更にこれまでにも曲展開を持つ曲を作り出していましたが、その完成度が大きくアップしたのもこのアルバムの魅力の一つだと思います。その点についてはジェイムズのエモーショナルな歌声の影響が強いと思います。

グルーヴ感と重さに重点を置いた楽曲は、やはりオルタナ・グランジの影響があったとも言えますが、何だかんだと言っても良い曲が収められていて誰もが名盤と言うアルバムですよね。


個人的名盤No.91はMetallicaが1984年に発表したRide The Lightningです。

個人的にはMaster Of Puppetsと順番を付けるのが難しいぐらい大好きなアルバムです。1stの流れを引き継いだスピード・ナンバーに加えて「Fade To Black」などの様に展開を持たせた曲も収録される様になり、バンドとして大きな成長を見せてくれたアルバムだと思います。

また、1stと3rdの丁度中間的なサウンドになっていることも大きく、その後の活躍を考えるとこのアルバムでの出してきた新たな要素は重要だったと思います。実際のところ、クリフ・バートンとカーク・ハメットが曲作りに加わる様になったり、デイヴ・ムステインが在籍していた頃の楽曲も収録されていますので、曲作りとしても丁度中間点だったのだと思います。
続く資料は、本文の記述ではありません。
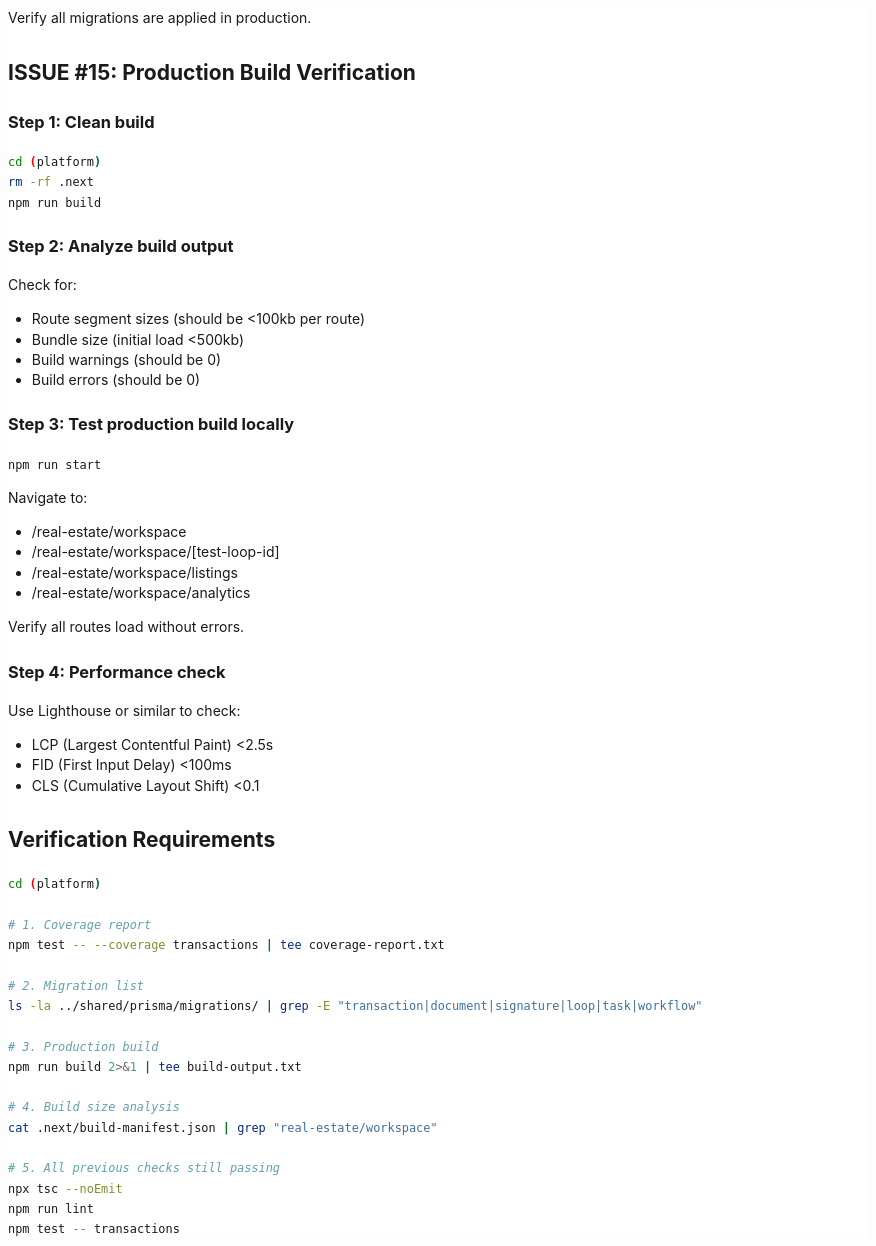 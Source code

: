 Verify all migrations are applied in production.

## ISSUE #15: Production Build Verification

### Step 1: Clean build
```bash
cd (platform)
rm -rf .next
npm run build
```

### Step 2: Analyze build output
Check for:
- Route segment sizes (should be <100kb per route)
- Bundle size (initial load <500kb)
- Build warnings (should be 0)
- Build errors (should be 0)

### Step 3: Test production build locally
```bash
npm run start
```

Navigate to:
- /real-estate/workspace
- /real-estate/workspace/[test-loop-id]
- /real-estate/workspace/listings
- /real-estate/workspace/analytics

Verify all routes load without errors.

### Step 4: Performance check
Use Lighthouse or similar to check:
- LCP (Largest Contentful Paint) <2.5s
- FID (First Input Delay) <100ms
- CLS (Cumulative Layout Shift) <0.1

## Verification Requirements

```bash
cd (platform)

# 1. Coverage report
npm test -- --coverage transactions | tee coverage-report.txt

# 2. Migration list
ls -la ../shared/prisma/migrations/ | grep -E "transaction|document|signature|loop|task|workflow"

# 3. Production build
npm run build 2>&1 | tee build-output.txt

# 4. Build size analysis
cat .next/build-manifest.json | grep "real-estate/workspace"

# 5. All previous checks still passing
npx tsc --noEmit
npm run lint
npm test -- transactions
```
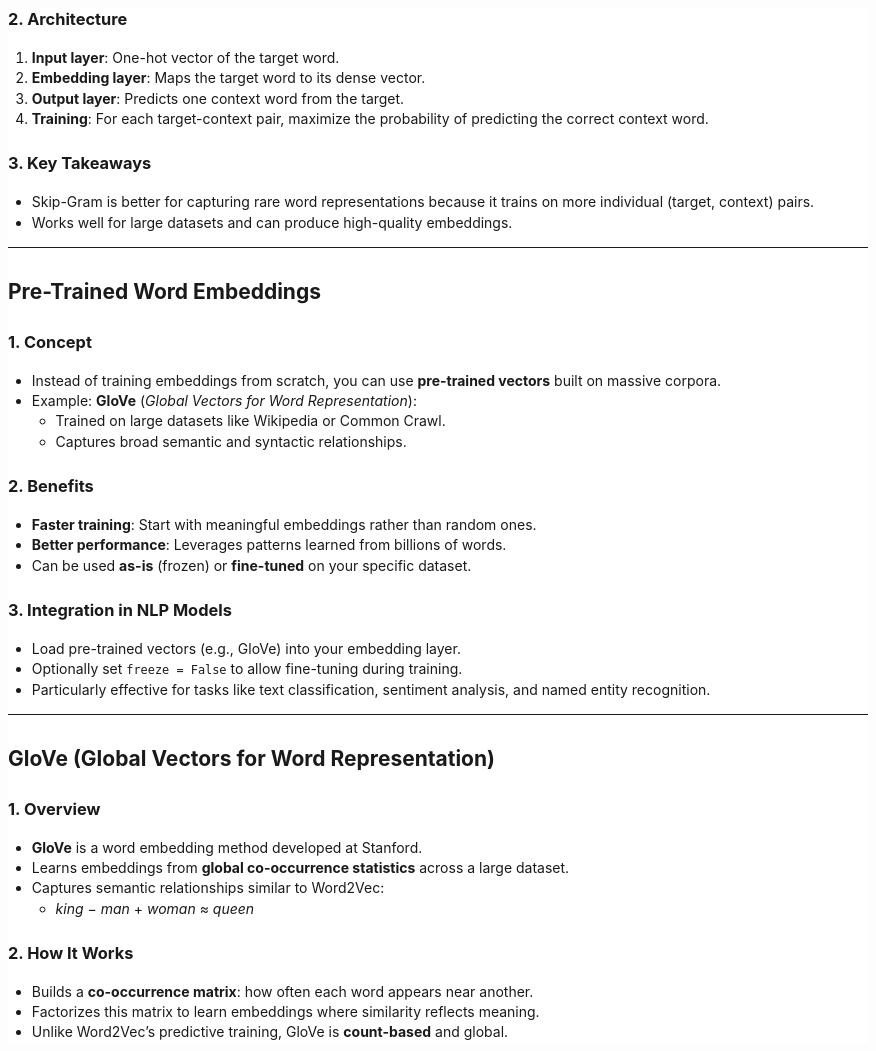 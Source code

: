 ### 2. Architecture
1. **Input layer**: One-hot vector of the target word.
2. **Embedding layer**: Maps the target word to its dense vector.
3. **Output layer**: Predicts one context word from the target.
4. **Training**: For each target-context pair, maximize the probability of predicting the correct context word.

### 3. Key Takeaways
- Skip-Gram is better for capturing rare word representations because it trains on more individual (target, context) pairs.
- Works well for large datasets and can produce high-quality embeddings.

---

## Pre-Trained Word Embeddings

### 1. Concept
- Instead of training embeddings from scratch, you can use **pre-trained vectors** built on massive corpora.
- Example: **GloVe** (*Global Vectors for Word Representation*):
    - Trained on large datasets like Wikipedia or Common Crawl.
    - Captures broad semantic and syntactic relationships.

### 2. Benefits
- **Faster training**: Start with meaningful embeddings rather than random ones.
- **Better performance**: Leverages patterns learned from billions of words.
- Can be used **as-is** (frozen) or **fine-tuned** on your specific dataset.

### 3. Integration in NLP Models
- Load pre-trained vectors (e.g., GloVe) into your embedding layer.
- Optionally set `freeze = False` to allow fine-tuning during training.
- Particularly effective for tasks like text classification, sentiment analysis, and named entity recognition.

---

## GloVe (Global Vectors for Word Representation)

### 1. Overview
- **GloVe** is a word embedding method developed at Stanford.
- Learns embeddings from **global co-occurrence statistics** across a large dataset.
- Captures semantic relationships similar to Word2Vec:
    - *king* − *man* + *woman* ≈ *queen*

### 2. How It Works
- Builds a **co-occurrence matrix**: how often each word appears near another.
- Factorizes this matrix to learn embeddings where similarity reflects meaning.
- Unlike Word2Vec’s predictive training, GloVe is **count-based** and global.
個人的な思い出としては、このアルバムとほぼ同じ時期に発表されたスレイヤーのHell Awaitsのどちらを買うか悩んだことがあります。他に欲しいアルバムもありましたし、両方を買うお金もなかったので、友人にこのアルバムを買わせて私はスレイヤーを買ったのですが、聞かせてもらって結果的に直ぐに買いに行くことになってしまいました。

現在のLiveでもこのアルバムからの選曲は大きな盛り上がりを見せますので、やはり重要なアルバムですよね。
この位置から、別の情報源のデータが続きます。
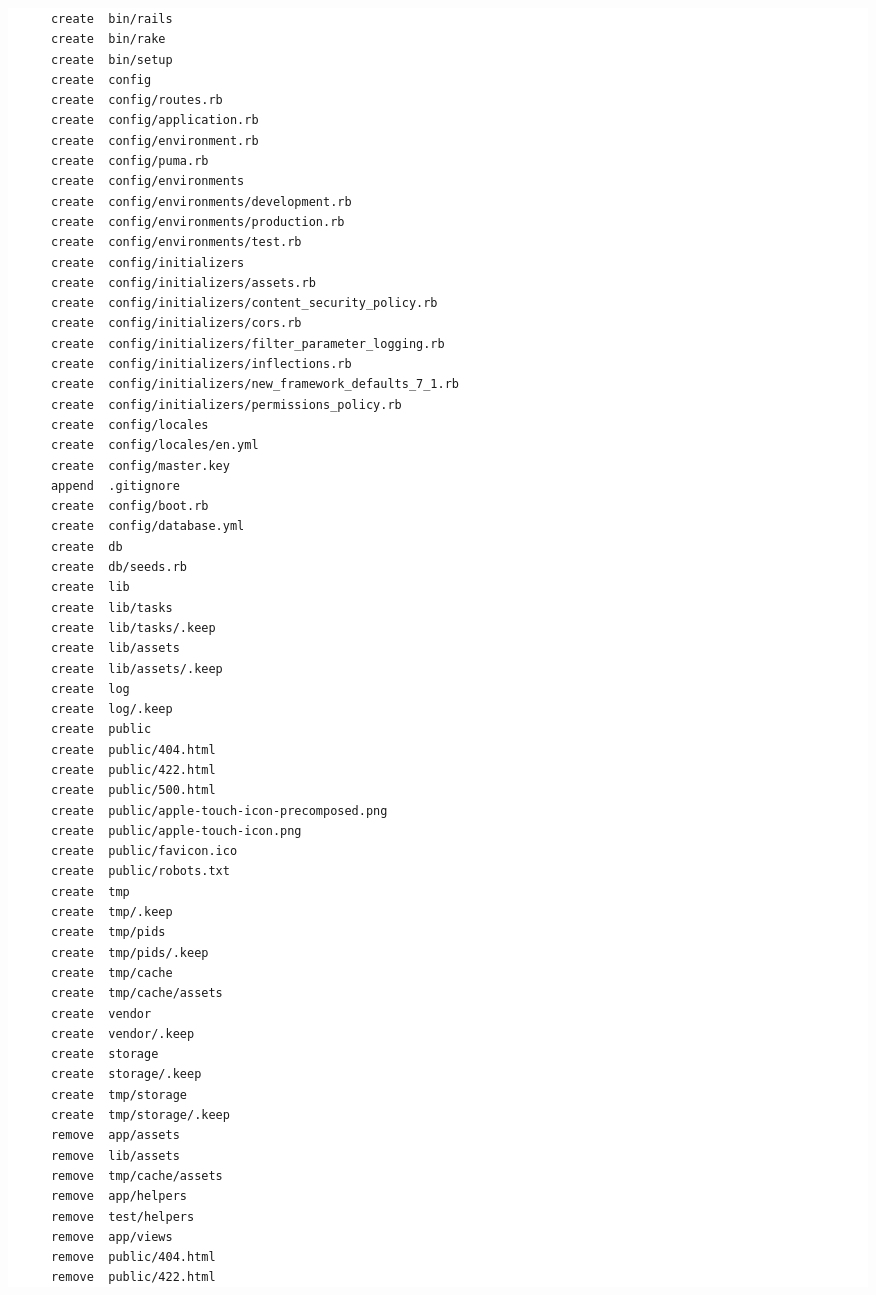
 ```sh
      create  bin/rails
      create  bin/rake
      create  bin/setup
      create  config
      create  config/routes.rb
      create  config/application.rb
      create  config/environment.rb
      create  config/puma.rb
      create  config/environments
      create  config/environments/development.rb
      create  config/environments/production.rb
      create  config/environments/test.rb
      create  config/initializers
      create  config/initializers/assets.rb
      create  config/initializers/content_security_policy.rb
      create  config/initializers/cors.rb
      create  config/initializers/filter_parameter_logging.rb
      create  config/initializers/inflections.rb
      create  config/initializers/new_framework_defaults_7_1.rb
      create  config/initializers/permissions_policy.rb
      create  config/locales
      create  config/locales/en.yml
      create  config/master.key
      append  .gitignore
      create  config/boot.rb
      create  config/database.yml
      create  db
      create  db/seeds.rb
      create  lib
      create  lib/tasks
      create  lib/tasks/.keep
      create  lib/assets
      create  lib/assets/.keep
      create  log
      create  log/.keep
      create  public
      create  public/404.html
      create  public/422.html
      create  public/500.html
      create  public/apple-touch-icon-precomposed.png
      create  public/apple-touch-icon.png
      create  public/favicon.ico
      create  public/robots.txt
      create  tmp
      create  tmp/.keep
      create  tmp/pids
      create  tmp/pids/.keep
      create  tmp/cache
      create  tmp/cache/assets
      create  vendor
      create  vendor/.keep
      create  storage
      create  storage/.keep
      create  tmp/storage
      create  tmp/storage/.keep
      remove  app/assets
      remove  lib/assets
      remove  tmp/cache/assets
      remove  app/helpers
      remove  test/helpers
      remove  app/views
      remove  public/404.html
      remove  public/422.html
```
個人的名盤No.90はMetallicaが1986年に発表したMaster Of Puppetsです。

メタル・バンドとして最も成功したバンドとも言える、Metallicaですが、その成功もこのアルバムの存在が大きいと思います。そして、クリフ・バートンが参加した最後のアルバムと言う悲しい出来事も、このアルバムの価値を上げているかもしれません。実際には発表から2年以上経ってからプラチナ・ディスクに認定されているのですが、それまでのツアーでこのバンドが認められたからになると思いますが、やはりアルバムの完成度が高いのが一番の理由だと思います。

1stでスピード命の様なサウンドだったのが、2ndで曲展開を持つようになり、この3rdでそれが完成したと言うイメージがありますが、2ndよりも重さと貫禄があるところが良いと思います。そして、何と言ってもこの頃のMetallicaは印象的なリフがあることが魅力の一つだと思います。個人的にはこのリフがなければここまでMetallicaを好きになることはなかったと思います。

Metallicaと言えばブラック・アルバムを一番に持ってくる人も多いと思いますが、私はまずこのアルバムを一番に持ってきたいです。このアルバムはまだスラッシュらしいスピードがかなり強い要素として残っていますので、このアルバムの存在があるからこそ、ブラック・アルバムの存在がより際立っている感じがします。

まぁ、あれこれ言う必要のないアルバムなのは間違いないですね。